(Dataset entries)
------------------------
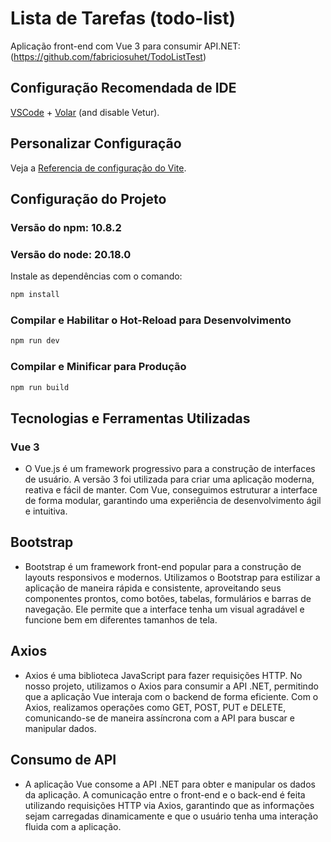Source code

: # Lista de Tarefas (todo-list)

Aplicação front-end com Vue 3 para consumir API.NET: (https://github.com/fabriciosuhet/TodoListTest)

## Configuração Recomendada de IDE

[VSCode](https://code.visualstudio.com/) + [Volar](https://marketplace.visualstudio.com/items?itemName=Vue.volar) (and disable Vetur).

## Personalizar Configuração

Veja a [Referencia de configuração do Vite](https://vite.dev/config/).

## Configuração do Projeto

### Versão do npm: 10.8.2
### Versão do node: 20.18.0

Instale as dependências com o comando:

```sh
npm install
```

### Compilar e Habilitar o Hot-Reload para Desenvolvimento

```sh
npm run dev
```

### Compilar e Minificar para Produção

```sh
npm run build
```

## Tecnologias e Ferramentas Utilizadas
### Vue 3
 - O Vue.js é um framework progressivo para a construção de interfaces de usuário. A versão 3 foi utilizada para criar uma aplicação moderna, reativa e fácil de manter. Com Vue, conseguimos estruturar a interface de forma modular, garantindo uma experiência de desenvolvimento ágil e intuitiva.

## Bootstrap
 - Bootstrap é um framework front-end popular para a construção de layouts responsivos e modernos. Utilizamos o Bootstrap para estilizar a aplicação de maneira rápida e consistente, aproveitando seus componentes prontos, como botões, tabelas, formulários e barras de navegação. Ele permite que a interface tenha um visual agradável e funcione bem em diferentes tamanhos de tela.

## Axios
 - Axios é uma biblioteca JavaScript para fazer requisições HTTP. No nosso projeto, utilizamos o Axios para consumir a API .NET, permitindo que a aplicação Vue interaja com o backend de forma eficiente. Com o Axios, realizamos operações como GET, POST, PUT e DELETE, comunicando-se de maneira assíncrona com a API para buscar e manipular dados.

## Consumo de API
 - A aplicação Vue consome a API .NET para obter e manipular os dados da aplicação. A comunicação entre o front-end e o back-end é feita utilizando requisições HTTP via Axios, garantindo que as informações sejam carregadas dinamicamente e que o usuário tenha uma interação fluida com a aplicação.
------------------------
## AIM OF THE TASK
Extract every line of the data exactly; pictures stay out.

## TASK RESPONSE
Source code

: # Lista de Tarefas (todo-list)

Aplicação front-end com Vue 3 para consumir API.NET: (https://github.com/fabriciosuhet/TodoListTest)

## Configuração Recomendada de IDE

[VSCode](https://code.visualstudio.com/) + [Volar](https://marketplace.visualstudio.com/items?itemName=Vue.volar) (and disable Vetur).

## Personalizar Configuração

Veja a [Referencia de configuração do Vite](https://vite.dev/config/).

## Configuração do Projeto

### Versão do npm: 10.8.2
### Versão do node: 20.18.0

Instale as dependências com o comando:

```sh
npm install
```

### Compilar e Habilitar o Hot-Reload para Desenvolvimento

```sh
npm run dev
```

### Compilar e Minificar para Produção

```sh
npm run build
```

## Tecnologias e Ferramentas Utilizadas
### Vue 3
 - O Vue.js é um framework progressivo para a construção de interfaces de usuário. A versão 3 foi utilizada para criar uma aplicação moderna, reativa e fácil de manter. Com Vue, conseguimos estruturar a interface de forma modular, garantindo uma experiência de desenvolvimento ágil e intuitiva.

## Bootstrap
 - Bootstrap é um framework front-end popular para a construção de layouts responsivos e modernos. Utilizamos o Bootstrap para estilizar a aplicação de maneira rápida e consistente, aproveitando seus componentes prontos, como botões, tabelas, formulários e barras de navegação. Ele permite que a interface tenha um visual agradável e funcione bem em diferentes tamanhos de tela.

## Axios
 - Axios é uma biblioteca JavaScript para fazer requisições HTTP. No nosso projeto, utilizamos o Axios para consumir a API .NET, permitindo que a aplicação Vue interaja com o backend de forma eficiente. Com o Axios, realizamos operações como GET, POST, PUT e DELETE, comunicando-se de maneira assíncrona com a API para buscar e manipular dados.

## Consumo de API
 - A aplicação Vue consome a API .NET para obter e manipular os dados da aplicação. A comunicação entre o front-end e o back-end é feita utilizando requisições HTTP via Axios, garantindo que as informações sejam carregadas dinamicamente e que o usuário tenha uma interação fluida com a aplicação.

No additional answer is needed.